The current logstash json schema has a few problems:
It uses two namespacing techniques when only one is needed ("@" prefixing, like "@source", and "@fields" object for another namespace)
@source_host and @source_path duplicate @source.
Not all events have all '@named' fields.
Each known '@named' field is not documented well
I always describe events as "timestamp plus data" so let's start there, and make it versioned just because that's smarter.
Most minimal schema will be two fields: timestamp and version.
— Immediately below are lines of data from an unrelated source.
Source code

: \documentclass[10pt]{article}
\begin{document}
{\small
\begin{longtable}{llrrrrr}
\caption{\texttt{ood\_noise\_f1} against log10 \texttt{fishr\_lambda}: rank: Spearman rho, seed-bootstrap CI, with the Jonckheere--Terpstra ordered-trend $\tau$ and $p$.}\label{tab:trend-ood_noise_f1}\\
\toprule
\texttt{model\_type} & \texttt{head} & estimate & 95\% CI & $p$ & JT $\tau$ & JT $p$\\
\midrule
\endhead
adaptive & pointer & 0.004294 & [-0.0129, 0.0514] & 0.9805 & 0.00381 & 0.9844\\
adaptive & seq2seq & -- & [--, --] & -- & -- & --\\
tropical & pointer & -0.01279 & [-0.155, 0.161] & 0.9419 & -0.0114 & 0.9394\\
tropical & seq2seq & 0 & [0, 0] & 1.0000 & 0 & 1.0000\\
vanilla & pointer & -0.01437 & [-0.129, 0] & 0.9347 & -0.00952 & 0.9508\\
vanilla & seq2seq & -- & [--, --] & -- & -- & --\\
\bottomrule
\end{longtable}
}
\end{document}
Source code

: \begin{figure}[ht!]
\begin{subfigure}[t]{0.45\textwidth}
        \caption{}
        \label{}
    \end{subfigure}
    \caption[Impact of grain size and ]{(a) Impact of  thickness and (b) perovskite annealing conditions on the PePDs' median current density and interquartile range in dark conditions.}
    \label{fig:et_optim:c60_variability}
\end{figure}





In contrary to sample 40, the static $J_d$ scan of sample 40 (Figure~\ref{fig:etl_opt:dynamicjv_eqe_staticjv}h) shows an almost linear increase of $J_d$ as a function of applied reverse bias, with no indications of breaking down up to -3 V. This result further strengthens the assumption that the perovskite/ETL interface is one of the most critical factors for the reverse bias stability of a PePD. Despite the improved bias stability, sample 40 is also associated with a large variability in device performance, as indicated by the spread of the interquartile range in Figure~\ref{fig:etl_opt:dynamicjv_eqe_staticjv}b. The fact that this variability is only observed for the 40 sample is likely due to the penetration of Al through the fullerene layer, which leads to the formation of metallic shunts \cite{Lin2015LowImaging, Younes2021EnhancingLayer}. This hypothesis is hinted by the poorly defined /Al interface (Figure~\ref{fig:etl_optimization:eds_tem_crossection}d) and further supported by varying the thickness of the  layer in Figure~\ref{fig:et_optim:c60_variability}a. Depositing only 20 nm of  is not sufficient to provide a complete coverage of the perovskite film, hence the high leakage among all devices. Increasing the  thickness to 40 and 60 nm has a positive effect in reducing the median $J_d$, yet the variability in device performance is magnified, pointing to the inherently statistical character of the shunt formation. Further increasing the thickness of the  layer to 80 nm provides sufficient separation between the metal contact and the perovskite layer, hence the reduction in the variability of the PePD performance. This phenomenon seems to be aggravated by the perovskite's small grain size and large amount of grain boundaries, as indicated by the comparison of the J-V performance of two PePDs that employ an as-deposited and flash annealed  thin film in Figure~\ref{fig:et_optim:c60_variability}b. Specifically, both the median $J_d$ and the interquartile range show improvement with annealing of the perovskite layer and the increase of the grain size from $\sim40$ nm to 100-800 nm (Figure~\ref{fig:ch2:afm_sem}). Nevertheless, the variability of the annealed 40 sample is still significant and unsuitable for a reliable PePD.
All other values are optional.
Here's my proposal of a minimal schema including only two required fields - version and timestamp.
Removes all other '@-named' fields: @source_host, @source, @source_path, @type, @tags, @message.
The previous '@fields' namespace is gone, all "event fields" are now top-level.
The previous schema logstash used shall be known as 'version 0'
'json_event' should accept both. 'version 0' events must be converted to 'version 1' events
kibana isn't polluted with "@" symbols everywhere
most relevant data is in 'event fields' which is now top-level, no longer "@fields.somefield"
fewer "required" event fields.
the 'json' input format can go away or generally mean the same thing as json_event
Transition and Backwards Compatibility notes:
For previous events with a '@fields.foo = bar', now it will be 'foo = bar'. Elasticsearch lets you search by leaf names, so "foo:bar" will find both events. (victory)
Since @message is gone, need to figure out what to do about it.
Write an elasticsearch input plugin to allow conversion of old indexes to new schema.
describe conversion of 'version 0' events to 'version 1' (@fields flattening, @source removal, etc)